▸ Task instructions
The lines to copy from the data below are those that hold the string "categorized".

▸ Data for this exercise

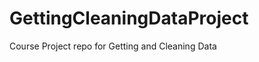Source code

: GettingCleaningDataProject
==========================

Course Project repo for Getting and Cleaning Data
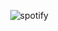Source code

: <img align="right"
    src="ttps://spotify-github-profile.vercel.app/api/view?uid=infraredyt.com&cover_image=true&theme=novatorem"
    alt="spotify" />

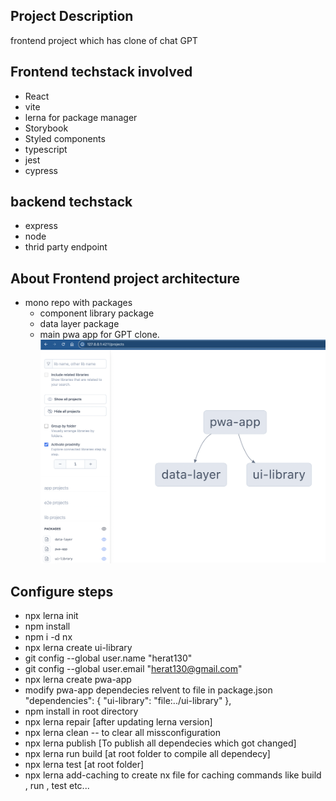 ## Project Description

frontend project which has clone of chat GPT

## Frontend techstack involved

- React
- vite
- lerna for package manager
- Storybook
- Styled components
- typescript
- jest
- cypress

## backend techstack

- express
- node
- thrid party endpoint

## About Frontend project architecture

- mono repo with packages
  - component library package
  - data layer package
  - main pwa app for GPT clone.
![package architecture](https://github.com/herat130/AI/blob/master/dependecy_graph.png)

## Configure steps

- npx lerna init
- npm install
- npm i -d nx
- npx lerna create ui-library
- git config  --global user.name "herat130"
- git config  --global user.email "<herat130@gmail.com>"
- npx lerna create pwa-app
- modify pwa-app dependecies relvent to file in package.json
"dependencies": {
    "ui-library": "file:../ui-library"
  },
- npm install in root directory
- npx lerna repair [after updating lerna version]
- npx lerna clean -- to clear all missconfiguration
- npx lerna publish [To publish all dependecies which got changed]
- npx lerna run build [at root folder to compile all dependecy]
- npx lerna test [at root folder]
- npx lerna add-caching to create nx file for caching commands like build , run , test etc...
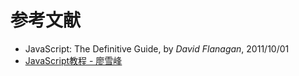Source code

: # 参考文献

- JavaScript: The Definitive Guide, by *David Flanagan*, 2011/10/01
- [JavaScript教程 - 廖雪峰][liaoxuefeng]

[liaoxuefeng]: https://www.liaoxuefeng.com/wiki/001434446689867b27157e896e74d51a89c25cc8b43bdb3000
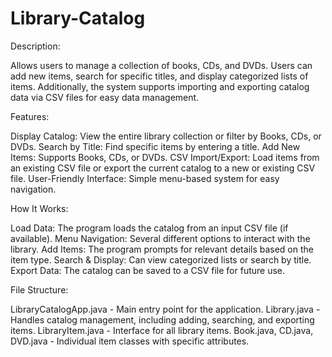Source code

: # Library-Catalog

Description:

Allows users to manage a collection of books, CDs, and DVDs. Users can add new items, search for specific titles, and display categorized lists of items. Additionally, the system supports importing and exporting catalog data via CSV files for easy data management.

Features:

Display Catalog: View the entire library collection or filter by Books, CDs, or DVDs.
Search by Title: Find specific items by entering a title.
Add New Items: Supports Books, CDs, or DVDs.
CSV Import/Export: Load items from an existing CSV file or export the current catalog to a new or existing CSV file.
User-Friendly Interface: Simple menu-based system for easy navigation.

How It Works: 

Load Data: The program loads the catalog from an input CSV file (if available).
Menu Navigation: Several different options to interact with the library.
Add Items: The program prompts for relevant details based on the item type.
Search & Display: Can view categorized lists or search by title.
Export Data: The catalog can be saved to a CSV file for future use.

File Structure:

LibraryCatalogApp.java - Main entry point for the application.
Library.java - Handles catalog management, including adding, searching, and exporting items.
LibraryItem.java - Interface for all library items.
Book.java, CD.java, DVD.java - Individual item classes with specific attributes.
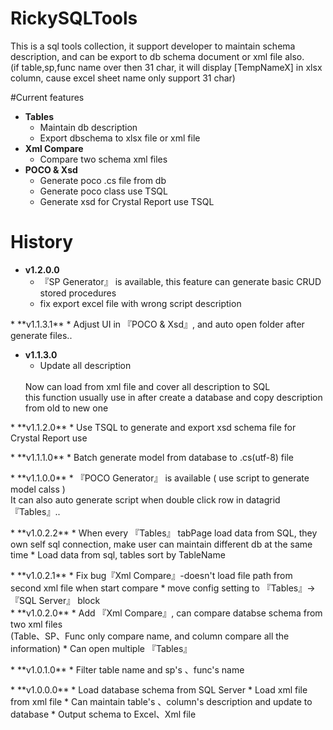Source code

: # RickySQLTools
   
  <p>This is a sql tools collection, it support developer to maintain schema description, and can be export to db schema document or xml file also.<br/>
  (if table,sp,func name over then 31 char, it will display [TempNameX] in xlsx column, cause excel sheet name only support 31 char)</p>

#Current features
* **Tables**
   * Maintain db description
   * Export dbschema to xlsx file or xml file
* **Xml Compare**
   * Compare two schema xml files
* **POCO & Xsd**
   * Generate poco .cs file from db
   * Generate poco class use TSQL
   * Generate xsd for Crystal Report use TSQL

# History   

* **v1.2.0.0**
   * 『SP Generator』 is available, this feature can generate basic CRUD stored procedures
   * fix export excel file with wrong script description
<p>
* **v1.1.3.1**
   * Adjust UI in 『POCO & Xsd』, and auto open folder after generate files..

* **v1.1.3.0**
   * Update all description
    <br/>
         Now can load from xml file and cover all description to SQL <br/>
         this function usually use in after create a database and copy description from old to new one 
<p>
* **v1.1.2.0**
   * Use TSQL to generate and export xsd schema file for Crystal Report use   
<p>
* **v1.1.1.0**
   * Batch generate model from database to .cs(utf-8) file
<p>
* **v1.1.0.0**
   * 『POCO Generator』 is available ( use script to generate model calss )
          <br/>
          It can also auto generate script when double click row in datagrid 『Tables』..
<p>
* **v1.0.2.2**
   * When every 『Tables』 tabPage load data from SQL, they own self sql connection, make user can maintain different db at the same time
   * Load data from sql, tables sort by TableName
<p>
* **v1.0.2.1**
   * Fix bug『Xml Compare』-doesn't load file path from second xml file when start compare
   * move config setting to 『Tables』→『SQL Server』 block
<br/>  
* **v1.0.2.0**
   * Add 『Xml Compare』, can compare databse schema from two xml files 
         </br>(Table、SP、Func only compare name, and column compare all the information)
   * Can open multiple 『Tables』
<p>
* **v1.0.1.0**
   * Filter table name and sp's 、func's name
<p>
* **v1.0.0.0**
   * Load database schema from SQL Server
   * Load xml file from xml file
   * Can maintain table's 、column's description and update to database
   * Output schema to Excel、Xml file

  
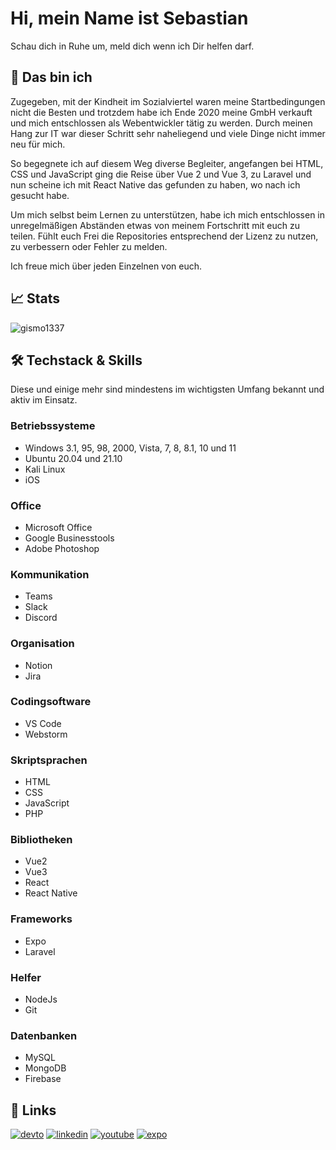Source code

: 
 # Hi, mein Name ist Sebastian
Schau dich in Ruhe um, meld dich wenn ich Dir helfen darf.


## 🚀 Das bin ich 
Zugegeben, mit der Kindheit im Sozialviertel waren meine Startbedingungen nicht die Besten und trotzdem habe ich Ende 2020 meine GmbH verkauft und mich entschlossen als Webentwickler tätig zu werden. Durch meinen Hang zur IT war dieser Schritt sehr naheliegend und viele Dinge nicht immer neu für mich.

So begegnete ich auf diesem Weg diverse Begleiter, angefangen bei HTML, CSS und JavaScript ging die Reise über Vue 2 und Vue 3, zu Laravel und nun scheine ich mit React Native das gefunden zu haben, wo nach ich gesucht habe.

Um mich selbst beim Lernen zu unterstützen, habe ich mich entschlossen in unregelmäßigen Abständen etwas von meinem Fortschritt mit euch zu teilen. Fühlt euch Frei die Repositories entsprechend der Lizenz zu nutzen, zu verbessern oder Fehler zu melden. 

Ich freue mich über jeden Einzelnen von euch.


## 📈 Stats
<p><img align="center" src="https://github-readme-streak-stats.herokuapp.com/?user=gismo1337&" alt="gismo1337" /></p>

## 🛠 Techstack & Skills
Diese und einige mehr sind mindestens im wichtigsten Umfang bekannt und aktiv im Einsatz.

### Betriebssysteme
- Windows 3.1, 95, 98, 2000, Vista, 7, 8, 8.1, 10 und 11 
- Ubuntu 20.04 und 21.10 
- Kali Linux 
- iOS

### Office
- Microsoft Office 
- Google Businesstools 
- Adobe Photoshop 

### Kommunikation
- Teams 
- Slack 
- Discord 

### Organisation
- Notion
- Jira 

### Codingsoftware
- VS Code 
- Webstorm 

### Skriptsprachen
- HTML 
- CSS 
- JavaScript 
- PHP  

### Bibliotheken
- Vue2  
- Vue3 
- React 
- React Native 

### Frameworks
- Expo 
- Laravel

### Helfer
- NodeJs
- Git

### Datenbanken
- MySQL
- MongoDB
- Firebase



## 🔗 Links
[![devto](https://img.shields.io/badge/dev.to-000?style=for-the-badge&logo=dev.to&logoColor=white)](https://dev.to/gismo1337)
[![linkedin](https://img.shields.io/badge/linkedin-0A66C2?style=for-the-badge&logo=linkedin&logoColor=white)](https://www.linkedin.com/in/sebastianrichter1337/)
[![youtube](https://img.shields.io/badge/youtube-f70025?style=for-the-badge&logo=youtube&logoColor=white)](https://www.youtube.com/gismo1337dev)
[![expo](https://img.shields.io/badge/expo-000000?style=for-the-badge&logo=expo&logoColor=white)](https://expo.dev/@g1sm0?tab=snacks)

---

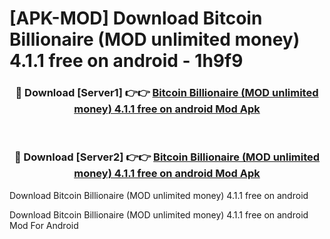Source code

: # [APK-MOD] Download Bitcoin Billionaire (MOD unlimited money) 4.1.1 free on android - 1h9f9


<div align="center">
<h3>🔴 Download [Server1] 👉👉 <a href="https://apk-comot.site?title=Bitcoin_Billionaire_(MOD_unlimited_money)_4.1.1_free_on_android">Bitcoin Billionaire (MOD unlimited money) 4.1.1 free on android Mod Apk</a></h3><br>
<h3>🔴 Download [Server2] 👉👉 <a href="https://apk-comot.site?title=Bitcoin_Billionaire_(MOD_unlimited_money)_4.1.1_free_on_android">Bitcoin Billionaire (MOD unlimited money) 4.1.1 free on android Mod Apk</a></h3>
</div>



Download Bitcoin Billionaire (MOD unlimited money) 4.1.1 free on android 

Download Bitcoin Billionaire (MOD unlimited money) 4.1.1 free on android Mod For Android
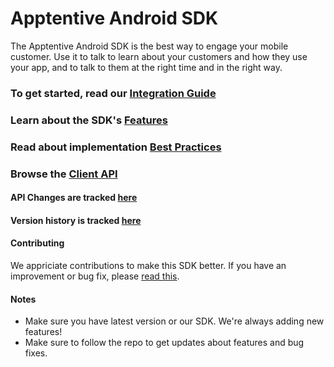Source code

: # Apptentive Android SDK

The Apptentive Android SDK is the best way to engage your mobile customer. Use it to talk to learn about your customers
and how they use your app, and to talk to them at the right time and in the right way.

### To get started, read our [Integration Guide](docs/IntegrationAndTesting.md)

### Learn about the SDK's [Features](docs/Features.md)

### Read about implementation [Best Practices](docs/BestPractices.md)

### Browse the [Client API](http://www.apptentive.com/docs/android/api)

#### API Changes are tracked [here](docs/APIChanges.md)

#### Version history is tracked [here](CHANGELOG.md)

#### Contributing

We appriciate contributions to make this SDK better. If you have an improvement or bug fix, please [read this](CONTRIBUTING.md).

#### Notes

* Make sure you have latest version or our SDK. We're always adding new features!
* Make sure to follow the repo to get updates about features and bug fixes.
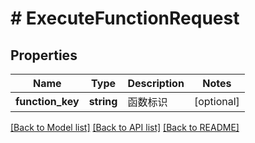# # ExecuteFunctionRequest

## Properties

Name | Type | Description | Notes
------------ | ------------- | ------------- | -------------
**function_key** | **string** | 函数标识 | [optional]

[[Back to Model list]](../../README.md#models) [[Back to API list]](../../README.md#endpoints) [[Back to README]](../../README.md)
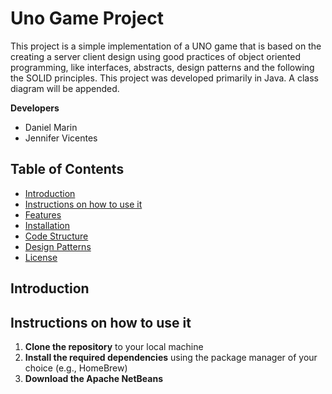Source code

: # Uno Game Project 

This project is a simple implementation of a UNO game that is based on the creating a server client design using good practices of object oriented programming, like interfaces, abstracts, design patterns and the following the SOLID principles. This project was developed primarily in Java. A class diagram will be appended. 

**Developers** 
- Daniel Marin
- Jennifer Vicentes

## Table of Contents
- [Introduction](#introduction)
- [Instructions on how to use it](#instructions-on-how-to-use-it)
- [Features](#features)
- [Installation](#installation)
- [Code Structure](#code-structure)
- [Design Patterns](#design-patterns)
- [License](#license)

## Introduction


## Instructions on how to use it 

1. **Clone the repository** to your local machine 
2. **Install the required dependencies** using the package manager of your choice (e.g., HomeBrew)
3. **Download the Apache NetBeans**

* * *

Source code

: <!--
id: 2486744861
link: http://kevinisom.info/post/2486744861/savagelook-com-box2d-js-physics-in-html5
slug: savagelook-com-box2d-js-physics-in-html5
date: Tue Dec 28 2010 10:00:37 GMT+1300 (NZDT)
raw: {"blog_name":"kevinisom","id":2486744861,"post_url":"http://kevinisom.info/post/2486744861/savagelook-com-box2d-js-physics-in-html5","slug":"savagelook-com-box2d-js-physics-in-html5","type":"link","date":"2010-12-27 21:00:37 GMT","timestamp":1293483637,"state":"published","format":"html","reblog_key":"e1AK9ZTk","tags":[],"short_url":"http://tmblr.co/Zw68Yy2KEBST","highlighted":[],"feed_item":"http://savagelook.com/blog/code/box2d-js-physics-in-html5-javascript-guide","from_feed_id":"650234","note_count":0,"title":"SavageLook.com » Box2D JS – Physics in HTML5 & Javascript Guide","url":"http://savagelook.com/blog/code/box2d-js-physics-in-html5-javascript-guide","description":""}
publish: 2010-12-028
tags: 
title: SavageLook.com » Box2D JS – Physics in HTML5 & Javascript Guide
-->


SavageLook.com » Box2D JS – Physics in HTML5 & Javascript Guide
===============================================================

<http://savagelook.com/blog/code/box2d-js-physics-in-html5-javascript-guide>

▸ Problem solution
Allows users to manage a collection of books, CDs, and DVDs. Users can add new items, search for specific titles, and display categorized lists of items. Additionally, the system supports importing and exporting catalog data via CSV files for easy data management.
Search & Display: Can view categorized lists or search by title.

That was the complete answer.